Red Horse: Drawings of the Battle of the Little Bighorn
Cantor Arts Center at Stanford University
328 Lomita Dr, Stanford, CA 94305
January 16–May 9, 2016
It would be hard to imagine a show of contemporary art that would be more resonant than the exhibition of the historical drawings of Red Horse, a Minneconjou Lakota, of the Battle of the Little Big Horn. Red Horse twice gave testimony—in sign language—on the Battle. As part of the second testimony in 1881, he produced 42 drawings, 12 of which are currently being given a rare public showing at the Cantor Center for the Arts at Stanford University. There exists a large body of testimonies from both sides, as well as archeological reconstructions of the Battle, and the historical interest of these drawings is considerable. Where the drawings present an extraordinary stimulus for and challenge to vision and response is in their expressive embodiment of demands that are still active in shaping the contemporary arts: the necessity of re-invigorating a tradition in the face of its obsolescence; the requirement of addressing the interests of multiple audiences with different sets and levels of cognitive stock relating to the topic; the interest in working out new models of achievement in a cultural climate of diffuse and easy relativism, one that presents a face of indifference or even hostility to the stringencies of artistic expression; the requirement of giving an individual’s perspective on collective experiences while resisting the pressures towards a hyper-individualist self-presentation that sets the individual artist over against the collective she aims to represent. The pressure of a thousand cultural atmospheres weighs upon these works.

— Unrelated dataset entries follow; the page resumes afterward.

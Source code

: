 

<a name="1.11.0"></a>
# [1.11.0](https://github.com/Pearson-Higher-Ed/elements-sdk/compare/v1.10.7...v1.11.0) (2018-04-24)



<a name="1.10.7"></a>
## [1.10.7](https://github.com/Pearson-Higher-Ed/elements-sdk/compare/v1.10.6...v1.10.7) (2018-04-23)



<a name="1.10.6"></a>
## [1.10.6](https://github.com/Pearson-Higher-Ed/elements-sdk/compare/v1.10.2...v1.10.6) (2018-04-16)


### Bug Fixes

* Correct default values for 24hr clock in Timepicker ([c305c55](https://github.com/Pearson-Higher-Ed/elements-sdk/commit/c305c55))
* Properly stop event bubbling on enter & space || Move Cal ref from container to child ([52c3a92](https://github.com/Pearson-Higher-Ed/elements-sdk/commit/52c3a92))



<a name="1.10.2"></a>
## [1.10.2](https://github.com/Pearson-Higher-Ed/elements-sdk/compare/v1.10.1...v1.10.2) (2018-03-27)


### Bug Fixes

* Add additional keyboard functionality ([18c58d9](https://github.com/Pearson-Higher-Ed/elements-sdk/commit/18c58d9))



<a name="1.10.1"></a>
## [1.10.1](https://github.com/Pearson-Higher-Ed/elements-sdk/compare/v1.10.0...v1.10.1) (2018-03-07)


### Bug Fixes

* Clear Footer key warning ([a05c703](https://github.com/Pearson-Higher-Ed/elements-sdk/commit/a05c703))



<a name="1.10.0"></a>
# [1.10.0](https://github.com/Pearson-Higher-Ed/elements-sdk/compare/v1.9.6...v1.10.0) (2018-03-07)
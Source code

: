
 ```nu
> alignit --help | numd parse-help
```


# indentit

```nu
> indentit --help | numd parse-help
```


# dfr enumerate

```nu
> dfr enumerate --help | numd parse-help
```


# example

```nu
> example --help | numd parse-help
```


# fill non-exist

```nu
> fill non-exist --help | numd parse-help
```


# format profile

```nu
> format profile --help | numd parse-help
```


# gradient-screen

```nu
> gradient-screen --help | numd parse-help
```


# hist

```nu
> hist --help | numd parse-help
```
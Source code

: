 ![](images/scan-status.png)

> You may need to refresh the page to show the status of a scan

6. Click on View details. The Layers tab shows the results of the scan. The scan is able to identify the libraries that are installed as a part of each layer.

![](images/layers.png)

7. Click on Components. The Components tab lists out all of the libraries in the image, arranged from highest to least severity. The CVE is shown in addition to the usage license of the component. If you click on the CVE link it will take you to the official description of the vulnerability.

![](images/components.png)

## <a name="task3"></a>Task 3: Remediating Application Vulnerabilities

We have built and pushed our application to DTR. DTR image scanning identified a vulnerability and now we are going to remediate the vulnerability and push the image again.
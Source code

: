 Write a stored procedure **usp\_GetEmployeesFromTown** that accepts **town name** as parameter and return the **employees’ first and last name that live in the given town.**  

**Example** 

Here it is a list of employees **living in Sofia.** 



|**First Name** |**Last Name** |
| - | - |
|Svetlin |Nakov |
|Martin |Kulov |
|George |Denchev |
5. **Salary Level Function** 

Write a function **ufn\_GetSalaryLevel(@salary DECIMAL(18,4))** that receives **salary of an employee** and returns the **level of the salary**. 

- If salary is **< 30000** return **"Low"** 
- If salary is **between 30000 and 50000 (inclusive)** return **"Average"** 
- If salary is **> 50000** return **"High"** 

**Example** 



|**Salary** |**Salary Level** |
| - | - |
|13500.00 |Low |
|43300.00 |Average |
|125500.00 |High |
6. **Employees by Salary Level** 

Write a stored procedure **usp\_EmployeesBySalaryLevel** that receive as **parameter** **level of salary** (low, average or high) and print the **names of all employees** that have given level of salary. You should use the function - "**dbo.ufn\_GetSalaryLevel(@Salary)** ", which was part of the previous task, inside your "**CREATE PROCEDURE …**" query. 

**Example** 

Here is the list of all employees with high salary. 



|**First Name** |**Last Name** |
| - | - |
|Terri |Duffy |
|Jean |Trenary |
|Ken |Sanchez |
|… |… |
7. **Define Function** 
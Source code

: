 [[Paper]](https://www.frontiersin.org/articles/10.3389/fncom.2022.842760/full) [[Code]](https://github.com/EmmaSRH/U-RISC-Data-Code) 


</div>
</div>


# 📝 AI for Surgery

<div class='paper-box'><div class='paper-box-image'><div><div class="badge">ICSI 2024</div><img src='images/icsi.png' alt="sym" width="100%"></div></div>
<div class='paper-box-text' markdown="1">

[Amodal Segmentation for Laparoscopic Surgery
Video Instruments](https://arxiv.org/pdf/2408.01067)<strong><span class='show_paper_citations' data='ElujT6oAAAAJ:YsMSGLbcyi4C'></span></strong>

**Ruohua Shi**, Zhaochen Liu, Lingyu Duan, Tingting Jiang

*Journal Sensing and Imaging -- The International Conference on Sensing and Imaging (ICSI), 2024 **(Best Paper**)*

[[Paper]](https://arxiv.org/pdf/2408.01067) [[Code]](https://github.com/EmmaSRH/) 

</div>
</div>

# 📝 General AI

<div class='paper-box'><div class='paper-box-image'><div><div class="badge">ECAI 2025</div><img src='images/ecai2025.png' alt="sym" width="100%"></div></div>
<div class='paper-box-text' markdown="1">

The drawings are instances of so-called Ledger art, a short-lived genre of works produced by Plains warriors who used paper and drawing implements supplied by or taken from whites. The characteristic subject matters of Ledger Art are the prestigious exploits of the warrior-artist, particularly ‘counting coups’ (touching an adversary in battle), killing an enemy, stealing a horse, or, less frequently, receiving a vision. Most scenes in Ledger art show only a single such incident, though occasionally artists will build up more complex scenes out of multiple instances of one-on-one interaction. Red Horse, faced with the challenge of recounting the battle, shows anywhere from 10 to several dozen figures in each drawing. Only three of the 12 drawings show battle scenes, while fully half depict the aftermath of slain soldiers and, in one drawing, warriors, as well as the return of the warriors to camp with captured horses. The first three drawings set the stage, with two similar pieces each showing 10 mounted soldiers, and a third depicting a mass of outline drawings of teepees in three registers; one tepee is highlighted with yellow and drawn in a slightly more detailed manner than the rest, perhaps indicating that this is Red Horse’s own dwelling. In two of the battle drawings the sense of collective density and confusion of incident is reinforced by Red Horse’s giving over fully half of the drawings, their right sides, to c-shaped hoof markings, indicating the large number of horses involved. The aftermath drawings show many dismembered or beheaded soldiers, a sign that the women have already done their work of trophy-taking and symbolic humiliation of the defeated.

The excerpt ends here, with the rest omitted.